Im und um ihre Megafabrik am Stammsitz haben die Chinesen alles vereint, was es zum Automobilbau braucht: Es gibt nicht nur Press- und Stanzwerke, Montage und Lackierung, sondern auch Motoren und Getriebe werden hier auf dem Gelände gebaut. Und nur einen Steinwurf weiter ist das Gros der Entwicklung angesiedelt und eines der größten Testcenter im ganzen asiatischen Raum: Klar, Klimakammern und EMV-Prüfstände gibt es überall und Schüttelböcke für die Marterungen der NVH-Absicherung (Noise, Vibration, Harshness) auch. Doch keiner hat so eine geschäftige Crashhalle wie wir, sagt Hausherr Wuhai Zhong über das im Jahr 2010 eröffnete Sicherheitscenter. Allein hier arbeiten 1.000 Ingenieure, die auf der 260 Meter langen Crashbahn mit den strahlenförmigen Kollisionspfaden pro Jahr 300 bis 400 Autos gegen die Wand oder gegeneinander fahren. Die unzähligen Schlittenversuche mit Komponenten nicht mitgerechnet. Auch hier in der Halle spiegelt sich der globale Anspruch der Chinese wider, und zwar nicht nur, weil die Fahnen aller Länder von der Decke hängen: "Wir können hier jeden Crashtest fahren, der irgendwo in der Welt verlangt wird", sagt Wuhai stolz.
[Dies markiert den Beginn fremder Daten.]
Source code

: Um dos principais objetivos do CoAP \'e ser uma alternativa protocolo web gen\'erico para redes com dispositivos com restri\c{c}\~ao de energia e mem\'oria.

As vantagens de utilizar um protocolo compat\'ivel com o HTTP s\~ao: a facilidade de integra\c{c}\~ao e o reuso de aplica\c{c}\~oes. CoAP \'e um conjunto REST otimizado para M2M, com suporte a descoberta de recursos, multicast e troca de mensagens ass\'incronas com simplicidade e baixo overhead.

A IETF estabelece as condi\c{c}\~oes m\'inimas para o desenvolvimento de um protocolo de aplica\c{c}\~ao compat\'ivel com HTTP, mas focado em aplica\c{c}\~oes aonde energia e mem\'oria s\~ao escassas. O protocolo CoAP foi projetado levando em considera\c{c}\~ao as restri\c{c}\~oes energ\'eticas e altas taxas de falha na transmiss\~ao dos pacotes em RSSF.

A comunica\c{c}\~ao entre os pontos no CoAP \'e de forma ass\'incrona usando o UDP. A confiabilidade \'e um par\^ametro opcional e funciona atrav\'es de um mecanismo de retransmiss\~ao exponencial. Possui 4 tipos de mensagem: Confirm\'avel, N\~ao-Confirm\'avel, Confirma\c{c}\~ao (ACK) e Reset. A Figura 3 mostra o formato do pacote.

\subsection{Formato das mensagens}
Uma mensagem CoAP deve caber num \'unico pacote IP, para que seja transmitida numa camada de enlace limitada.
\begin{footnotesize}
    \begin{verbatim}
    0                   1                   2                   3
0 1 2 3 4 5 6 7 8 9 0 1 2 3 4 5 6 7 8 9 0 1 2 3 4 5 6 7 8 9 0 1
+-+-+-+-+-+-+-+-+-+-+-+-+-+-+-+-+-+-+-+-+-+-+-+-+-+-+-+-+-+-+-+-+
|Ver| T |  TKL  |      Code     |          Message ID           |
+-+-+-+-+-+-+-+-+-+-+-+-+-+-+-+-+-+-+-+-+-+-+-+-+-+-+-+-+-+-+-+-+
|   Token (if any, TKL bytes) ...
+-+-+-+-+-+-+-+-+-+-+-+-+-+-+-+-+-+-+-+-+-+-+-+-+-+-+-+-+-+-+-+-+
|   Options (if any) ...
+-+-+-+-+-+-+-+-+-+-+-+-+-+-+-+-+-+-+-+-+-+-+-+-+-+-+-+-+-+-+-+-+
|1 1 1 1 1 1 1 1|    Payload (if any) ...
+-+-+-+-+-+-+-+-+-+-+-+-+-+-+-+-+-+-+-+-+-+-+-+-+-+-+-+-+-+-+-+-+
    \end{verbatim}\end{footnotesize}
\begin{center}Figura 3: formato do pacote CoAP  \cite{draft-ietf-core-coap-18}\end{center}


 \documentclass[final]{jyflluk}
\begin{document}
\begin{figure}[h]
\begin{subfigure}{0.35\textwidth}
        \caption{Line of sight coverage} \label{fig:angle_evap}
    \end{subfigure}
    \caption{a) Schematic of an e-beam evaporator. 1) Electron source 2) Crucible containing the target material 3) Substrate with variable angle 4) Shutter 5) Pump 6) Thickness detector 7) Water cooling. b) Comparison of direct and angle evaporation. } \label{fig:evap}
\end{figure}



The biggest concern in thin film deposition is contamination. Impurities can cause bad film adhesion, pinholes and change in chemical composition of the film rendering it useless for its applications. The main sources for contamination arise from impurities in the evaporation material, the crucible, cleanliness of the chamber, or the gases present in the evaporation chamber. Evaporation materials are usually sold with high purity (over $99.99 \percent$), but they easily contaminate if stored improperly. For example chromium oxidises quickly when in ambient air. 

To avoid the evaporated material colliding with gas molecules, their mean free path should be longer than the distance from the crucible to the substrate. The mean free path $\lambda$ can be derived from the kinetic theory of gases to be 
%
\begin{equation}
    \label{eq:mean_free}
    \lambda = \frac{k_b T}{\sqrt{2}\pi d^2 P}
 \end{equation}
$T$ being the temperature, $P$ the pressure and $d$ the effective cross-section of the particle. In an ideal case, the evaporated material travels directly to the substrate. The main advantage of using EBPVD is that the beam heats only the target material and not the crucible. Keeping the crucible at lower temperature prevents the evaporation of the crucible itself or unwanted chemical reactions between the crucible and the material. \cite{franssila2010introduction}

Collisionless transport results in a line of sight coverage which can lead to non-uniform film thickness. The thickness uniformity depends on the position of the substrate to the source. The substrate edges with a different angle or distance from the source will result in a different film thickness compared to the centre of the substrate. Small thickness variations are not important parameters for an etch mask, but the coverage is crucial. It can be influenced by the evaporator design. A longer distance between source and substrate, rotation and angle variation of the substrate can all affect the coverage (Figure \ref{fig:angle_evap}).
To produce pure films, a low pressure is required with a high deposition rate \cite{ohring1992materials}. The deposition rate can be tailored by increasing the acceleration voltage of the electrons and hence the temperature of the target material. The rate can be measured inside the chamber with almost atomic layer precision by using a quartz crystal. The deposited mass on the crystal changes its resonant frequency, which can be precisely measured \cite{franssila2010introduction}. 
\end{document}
Zwar baut Chery in China gerade eine Mega-Fabrik nach der andren und hat vor wenigen Wochen in Quingdao bereits die nächste eröffnet – natürlich direkt am Hafen, was für den Exportmeister natürlich besonders geschickt ist. Doch heißt das nicht, dass sich Chery nicht auch in Ausland umschauen würde. Zehn Montagewerke haben sie deshalb schon in Afrika, Asien und Südamerika und in Europa sind sie auch längst auf der Suche, sagt Außenminister Zhang: "Denn wenn wir es ernst meinen mit dem europäischen Engagement und unsere Wachstumspläne aufgehen, dann sollte es an Kapazitäten nicht scheitern."